[Task details]
Output the data below line for line, exactly, up to and including the line where "-When scanned in" appears.

(Collected data)
*** Block opens ***
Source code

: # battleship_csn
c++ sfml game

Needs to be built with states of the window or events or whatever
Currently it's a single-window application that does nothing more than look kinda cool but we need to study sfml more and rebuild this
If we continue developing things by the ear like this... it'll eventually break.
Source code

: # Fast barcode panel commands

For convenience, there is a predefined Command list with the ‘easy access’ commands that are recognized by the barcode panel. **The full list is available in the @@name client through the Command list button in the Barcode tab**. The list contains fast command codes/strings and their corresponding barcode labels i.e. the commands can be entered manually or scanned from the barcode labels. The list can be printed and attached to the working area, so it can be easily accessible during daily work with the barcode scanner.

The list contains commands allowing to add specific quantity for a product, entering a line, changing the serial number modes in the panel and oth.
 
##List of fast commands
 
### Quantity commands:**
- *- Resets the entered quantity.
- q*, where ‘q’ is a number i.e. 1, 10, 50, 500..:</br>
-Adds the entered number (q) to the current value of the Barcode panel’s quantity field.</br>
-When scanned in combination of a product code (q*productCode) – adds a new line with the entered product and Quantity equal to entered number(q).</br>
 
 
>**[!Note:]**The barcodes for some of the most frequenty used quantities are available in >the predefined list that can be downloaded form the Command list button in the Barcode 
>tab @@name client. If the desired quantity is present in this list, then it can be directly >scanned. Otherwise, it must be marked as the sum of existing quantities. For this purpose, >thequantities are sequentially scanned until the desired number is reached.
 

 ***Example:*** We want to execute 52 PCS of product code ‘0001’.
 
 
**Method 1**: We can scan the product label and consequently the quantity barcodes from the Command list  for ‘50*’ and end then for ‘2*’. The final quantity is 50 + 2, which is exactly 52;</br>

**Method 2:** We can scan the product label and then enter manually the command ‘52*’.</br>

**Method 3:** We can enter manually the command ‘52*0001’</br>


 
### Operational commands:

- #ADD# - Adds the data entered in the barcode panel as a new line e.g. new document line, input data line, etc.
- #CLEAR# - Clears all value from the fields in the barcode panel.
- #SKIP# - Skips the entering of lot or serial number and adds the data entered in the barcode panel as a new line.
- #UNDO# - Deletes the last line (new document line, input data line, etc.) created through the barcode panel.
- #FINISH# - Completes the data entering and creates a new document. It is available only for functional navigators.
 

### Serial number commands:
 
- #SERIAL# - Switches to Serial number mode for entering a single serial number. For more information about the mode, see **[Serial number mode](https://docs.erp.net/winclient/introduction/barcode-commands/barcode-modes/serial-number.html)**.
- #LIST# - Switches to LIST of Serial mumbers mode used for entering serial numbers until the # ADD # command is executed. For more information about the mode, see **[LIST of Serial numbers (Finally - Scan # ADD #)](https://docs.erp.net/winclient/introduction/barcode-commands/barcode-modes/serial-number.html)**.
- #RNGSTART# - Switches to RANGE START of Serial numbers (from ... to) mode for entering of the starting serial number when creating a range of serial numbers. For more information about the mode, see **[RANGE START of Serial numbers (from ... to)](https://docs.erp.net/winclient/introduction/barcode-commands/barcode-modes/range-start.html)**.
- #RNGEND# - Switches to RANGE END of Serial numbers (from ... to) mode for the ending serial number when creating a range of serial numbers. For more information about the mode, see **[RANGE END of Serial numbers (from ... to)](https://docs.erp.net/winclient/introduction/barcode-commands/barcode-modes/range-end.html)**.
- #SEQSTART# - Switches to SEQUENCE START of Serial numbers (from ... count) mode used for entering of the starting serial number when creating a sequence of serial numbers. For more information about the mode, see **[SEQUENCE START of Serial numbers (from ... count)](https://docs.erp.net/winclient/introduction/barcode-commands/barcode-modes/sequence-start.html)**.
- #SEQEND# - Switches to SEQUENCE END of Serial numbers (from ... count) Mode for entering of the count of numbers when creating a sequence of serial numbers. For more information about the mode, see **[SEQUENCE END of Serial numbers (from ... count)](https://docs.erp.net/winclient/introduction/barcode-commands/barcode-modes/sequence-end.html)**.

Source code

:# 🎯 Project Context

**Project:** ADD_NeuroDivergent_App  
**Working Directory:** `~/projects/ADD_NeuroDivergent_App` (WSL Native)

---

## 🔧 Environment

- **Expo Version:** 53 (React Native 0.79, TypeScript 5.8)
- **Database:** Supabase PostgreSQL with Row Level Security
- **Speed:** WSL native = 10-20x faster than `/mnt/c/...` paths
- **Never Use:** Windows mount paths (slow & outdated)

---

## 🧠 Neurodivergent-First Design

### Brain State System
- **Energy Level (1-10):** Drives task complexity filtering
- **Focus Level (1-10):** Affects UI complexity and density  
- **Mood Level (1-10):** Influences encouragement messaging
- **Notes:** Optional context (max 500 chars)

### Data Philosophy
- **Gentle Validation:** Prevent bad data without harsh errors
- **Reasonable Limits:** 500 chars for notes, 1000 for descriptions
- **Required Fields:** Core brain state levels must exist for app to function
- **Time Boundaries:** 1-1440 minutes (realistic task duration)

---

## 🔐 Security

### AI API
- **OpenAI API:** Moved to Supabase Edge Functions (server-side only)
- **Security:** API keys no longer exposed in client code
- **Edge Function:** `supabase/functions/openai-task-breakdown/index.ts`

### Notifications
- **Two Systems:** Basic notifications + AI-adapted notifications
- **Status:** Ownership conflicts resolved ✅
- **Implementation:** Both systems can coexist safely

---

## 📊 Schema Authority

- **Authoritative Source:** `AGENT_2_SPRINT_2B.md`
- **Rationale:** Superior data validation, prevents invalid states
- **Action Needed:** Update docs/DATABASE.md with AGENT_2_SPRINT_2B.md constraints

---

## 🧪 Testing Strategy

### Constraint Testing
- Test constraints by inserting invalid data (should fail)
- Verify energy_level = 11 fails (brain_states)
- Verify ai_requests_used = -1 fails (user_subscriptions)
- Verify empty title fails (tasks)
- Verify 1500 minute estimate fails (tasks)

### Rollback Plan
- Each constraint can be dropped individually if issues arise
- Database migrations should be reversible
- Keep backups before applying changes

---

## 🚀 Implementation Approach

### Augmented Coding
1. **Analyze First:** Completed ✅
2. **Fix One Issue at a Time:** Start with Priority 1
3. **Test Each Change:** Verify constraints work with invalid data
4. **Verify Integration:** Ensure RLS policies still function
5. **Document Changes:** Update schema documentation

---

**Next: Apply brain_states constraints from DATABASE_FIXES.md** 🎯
*** Block closes ***
[Response below]
Source code

: # battleship_csn
c++ sfml game

Needs to be built with states of the window or events or whatever
Currently it's a single-window application that does nothing more than look kinda cool but we need to study sfml more and rebuild this
If we continue developing things by the ear like this... it'll eventually break.
Source code

: # Fast barcode panel commands

For convenience, there is a predefined Command list with the ‘easy access’ commands that are recognized by the barcode panel. **The full list is available in the @@name client through the Command list button in the Barcode tab**. The list contains fast command codes/strings and their corresponding barcode labels i.e. the commands can be entered manually or scanned from the barcode labels. The list can be printed and attached to the working area, so it can be easily accessible during daily work with the barcode scanner.

The list contains commands allowing to add specific quantity for a product, entering a line, changing the serial number modes in the panel and oth.
 
##List of fast commands
 
### Quantity commands:**
- *- Resets the entered quantity.
- q*, where ‘q’ is a number i.e. 1, 10, 50, 500..:</br>
-Adds the entered number (q) to the current value of the Barcode panel’s quantity field.</br>
-When scanned in combination of a product code (q*productCode) – adds a new line with the entered product and Quantity equal to entered number(q).</br>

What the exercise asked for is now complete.